_EXTRACTED ENTRIES_
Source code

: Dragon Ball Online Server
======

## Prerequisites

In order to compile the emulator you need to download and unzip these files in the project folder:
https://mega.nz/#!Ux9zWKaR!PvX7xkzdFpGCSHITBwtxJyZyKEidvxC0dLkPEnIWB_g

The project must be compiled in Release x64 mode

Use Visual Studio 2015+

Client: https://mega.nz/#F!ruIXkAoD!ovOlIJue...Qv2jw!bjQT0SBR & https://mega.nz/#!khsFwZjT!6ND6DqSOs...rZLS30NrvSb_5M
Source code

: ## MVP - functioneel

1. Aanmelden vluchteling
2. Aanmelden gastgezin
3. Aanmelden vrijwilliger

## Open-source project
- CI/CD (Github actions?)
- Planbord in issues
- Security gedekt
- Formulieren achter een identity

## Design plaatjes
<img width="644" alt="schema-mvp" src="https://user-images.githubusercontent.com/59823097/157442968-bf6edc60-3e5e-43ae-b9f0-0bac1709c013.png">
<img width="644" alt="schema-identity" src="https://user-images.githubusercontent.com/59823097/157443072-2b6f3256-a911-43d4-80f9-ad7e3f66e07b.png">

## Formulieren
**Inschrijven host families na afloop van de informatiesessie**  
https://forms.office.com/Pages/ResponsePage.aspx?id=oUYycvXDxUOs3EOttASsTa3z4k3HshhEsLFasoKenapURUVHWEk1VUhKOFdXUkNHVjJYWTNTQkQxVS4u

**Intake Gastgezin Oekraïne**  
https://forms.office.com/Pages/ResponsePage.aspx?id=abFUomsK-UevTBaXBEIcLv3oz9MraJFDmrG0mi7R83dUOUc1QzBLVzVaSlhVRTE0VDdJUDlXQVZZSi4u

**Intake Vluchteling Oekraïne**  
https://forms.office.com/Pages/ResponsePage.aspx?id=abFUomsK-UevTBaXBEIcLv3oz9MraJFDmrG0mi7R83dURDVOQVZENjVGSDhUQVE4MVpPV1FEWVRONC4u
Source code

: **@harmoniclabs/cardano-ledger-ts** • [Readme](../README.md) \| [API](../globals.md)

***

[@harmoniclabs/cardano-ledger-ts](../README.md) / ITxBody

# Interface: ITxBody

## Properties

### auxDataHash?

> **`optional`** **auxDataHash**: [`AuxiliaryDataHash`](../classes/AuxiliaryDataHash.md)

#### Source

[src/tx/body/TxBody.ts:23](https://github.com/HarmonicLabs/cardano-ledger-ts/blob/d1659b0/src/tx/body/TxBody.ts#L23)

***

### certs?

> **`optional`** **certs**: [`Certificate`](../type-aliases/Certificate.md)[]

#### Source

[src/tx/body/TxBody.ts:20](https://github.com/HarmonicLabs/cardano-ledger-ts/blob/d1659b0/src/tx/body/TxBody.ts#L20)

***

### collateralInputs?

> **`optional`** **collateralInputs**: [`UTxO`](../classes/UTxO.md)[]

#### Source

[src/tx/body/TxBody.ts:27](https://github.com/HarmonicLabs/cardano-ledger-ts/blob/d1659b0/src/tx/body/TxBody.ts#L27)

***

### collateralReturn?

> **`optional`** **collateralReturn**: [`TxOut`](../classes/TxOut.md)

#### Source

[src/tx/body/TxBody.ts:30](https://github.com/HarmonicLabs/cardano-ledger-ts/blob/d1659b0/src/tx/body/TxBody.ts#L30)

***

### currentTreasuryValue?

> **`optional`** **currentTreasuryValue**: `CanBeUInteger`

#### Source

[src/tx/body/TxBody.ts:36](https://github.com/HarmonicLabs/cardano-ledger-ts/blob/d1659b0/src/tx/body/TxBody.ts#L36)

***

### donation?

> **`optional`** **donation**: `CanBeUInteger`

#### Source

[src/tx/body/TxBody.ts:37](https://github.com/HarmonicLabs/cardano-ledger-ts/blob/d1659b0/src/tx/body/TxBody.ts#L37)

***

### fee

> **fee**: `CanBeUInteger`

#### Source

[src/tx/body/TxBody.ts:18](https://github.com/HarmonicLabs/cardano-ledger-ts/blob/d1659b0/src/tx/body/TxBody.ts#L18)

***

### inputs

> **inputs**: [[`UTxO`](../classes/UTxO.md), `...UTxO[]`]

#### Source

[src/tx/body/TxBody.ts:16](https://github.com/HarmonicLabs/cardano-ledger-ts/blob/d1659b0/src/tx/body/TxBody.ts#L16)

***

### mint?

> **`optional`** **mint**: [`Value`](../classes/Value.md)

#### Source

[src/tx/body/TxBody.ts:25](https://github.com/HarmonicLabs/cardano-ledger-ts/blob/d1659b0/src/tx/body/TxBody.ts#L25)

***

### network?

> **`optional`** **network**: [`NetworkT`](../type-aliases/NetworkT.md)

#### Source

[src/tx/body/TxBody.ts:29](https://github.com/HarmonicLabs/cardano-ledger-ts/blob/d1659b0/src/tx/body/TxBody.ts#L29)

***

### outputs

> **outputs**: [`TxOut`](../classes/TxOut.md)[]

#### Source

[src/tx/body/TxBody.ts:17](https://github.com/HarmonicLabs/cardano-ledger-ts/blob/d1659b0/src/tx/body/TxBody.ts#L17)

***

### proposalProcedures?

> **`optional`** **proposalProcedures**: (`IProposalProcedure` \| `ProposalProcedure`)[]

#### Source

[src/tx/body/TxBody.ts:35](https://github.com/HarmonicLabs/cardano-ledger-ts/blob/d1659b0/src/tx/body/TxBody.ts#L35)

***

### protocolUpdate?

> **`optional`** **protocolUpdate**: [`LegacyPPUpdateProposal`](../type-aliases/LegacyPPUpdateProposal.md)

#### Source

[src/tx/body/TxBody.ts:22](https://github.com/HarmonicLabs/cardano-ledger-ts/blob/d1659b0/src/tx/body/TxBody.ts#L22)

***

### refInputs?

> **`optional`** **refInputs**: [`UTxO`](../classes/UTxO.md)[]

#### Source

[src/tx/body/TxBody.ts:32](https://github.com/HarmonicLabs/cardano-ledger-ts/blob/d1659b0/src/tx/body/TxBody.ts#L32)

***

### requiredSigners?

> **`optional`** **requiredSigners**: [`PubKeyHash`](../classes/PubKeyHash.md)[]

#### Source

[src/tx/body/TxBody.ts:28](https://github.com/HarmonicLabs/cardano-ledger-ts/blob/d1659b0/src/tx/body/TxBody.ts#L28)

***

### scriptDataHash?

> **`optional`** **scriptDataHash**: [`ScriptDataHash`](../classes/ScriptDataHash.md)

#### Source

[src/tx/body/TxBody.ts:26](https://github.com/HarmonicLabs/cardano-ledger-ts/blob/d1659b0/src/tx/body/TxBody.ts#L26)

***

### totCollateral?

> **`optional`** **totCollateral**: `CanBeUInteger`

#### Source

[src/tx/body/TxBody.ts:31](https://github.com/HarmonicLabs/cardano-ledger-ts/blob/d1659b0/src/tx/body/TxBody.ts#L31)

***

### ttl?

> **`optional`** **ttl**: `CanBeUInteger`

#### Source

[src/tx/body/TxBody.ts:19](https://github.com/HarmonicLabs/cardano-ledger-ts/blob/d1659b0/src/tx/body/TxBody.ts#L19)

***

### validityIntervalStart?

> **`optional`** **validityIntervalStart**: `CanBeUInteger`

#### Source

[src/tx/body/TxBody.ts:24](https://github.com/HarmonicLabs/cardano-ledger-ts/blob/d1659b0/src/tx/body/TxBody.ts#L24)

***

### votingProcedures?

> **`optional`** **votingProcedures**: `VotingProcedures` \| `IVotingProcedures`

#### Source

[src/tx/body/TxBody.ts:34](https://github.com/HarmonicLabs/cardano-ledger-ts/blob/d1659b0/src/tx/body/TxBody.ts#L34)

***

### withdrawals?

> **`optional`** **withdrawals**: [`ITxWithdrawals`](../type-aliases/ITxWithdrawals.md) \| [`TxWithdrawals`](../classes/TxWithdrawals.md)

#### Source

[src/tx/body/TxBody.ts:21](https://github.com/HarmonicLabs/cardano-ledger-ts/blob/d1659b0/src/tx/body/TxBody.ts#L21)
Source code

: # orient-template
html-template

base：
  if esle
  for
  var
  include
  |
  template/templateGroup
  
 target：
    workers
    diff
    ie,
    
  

_THE TASK_
From the data above, output only the lines between the line containing "### currentTreasuryValue?" and the line containing "### protocolUpdate?", inclusive, exactly as written.

_ANSWER TO THIS TASK_
### currentTreasuryValue?

> **`optional`** **currentTreasuryValue**: `CanBeUInteger`

#### Source

[src/tx/body/TxBody.ts:36](https://github.com/HarmonicLabs/cardano-ledger-ts/blob/d1659b0/src/tx/body/TxBody.ts#L36)

***

### donation?

> **`optional`** **donation**: `CanBeUInteger`

#### Source

[src/tx/body/TxBody.ts:37](https://github.com/HarmonicLabs/cardano-ledger-ts/blob/d1659b0/src/tx/body/TxBody.ts#L37)

***

### fee

> **fee**: `CanBeUInteger`

#### Source

[src/tx/body/TxBody.ts:18](https://github.com/HarmonicLabs/cardano-ledger-ts/blob/d1659b0/src/tx/body/TxBody.ts#L18)

***

### inputs

> **inputs**: [[`UTxO`](../classes/UTxO.md), `...UTxO[]`]

#### Source

[src/tx/body/TxBody.ts:16](https://github.com/HarmonicLabs/cardano-ledger-ts/blob/d1659b0/src/tx/body/TxBody.ts#L16)

***

### mint?

> **`optional`** **mint**: [`Value`](../classes/Value.md)

#### Source

[src/tx/body/TxBody.ts:25](https://github.com/HarmonicLabs/cardano-ledger-ts/blob/d1659b0/src/tx/body/TxBody.ts#L25)

***

### network?

> **`optional`** **network**: [`NetworkT`](../type-aliases/NetworkT.md)

#### Source

[src/tx/body/TxBody.ts:29](https://github.com/HarmonicLabs/cardano-ledger-ts/blob/d1659b0/src/tx/body/TxBody.ts#L29)

***

### outputs

> **outputs**: [`TxOut`](../classes/TxOut.md)[]

#### Source

[src/tx/body/TxBody.ts:17](https://github.com/HarmonicLabs/cardano-ledger-ts/blob/d1659b0/src/tx/body/TxBody.ts#L17)

***

### proposalProcedures?

> **`optional`** **proposalProcedures**: (`IProposalProcedure` \| `ProposalProcedure`)[]

#### Source

[src/tx/body/TxBody.ts:35](https://github.com/HarmonicLabs/cardano-ledger-ts/blob/d1659b0/src/tx/body/TxBody.ts#L35)

***

### protocolUpdate?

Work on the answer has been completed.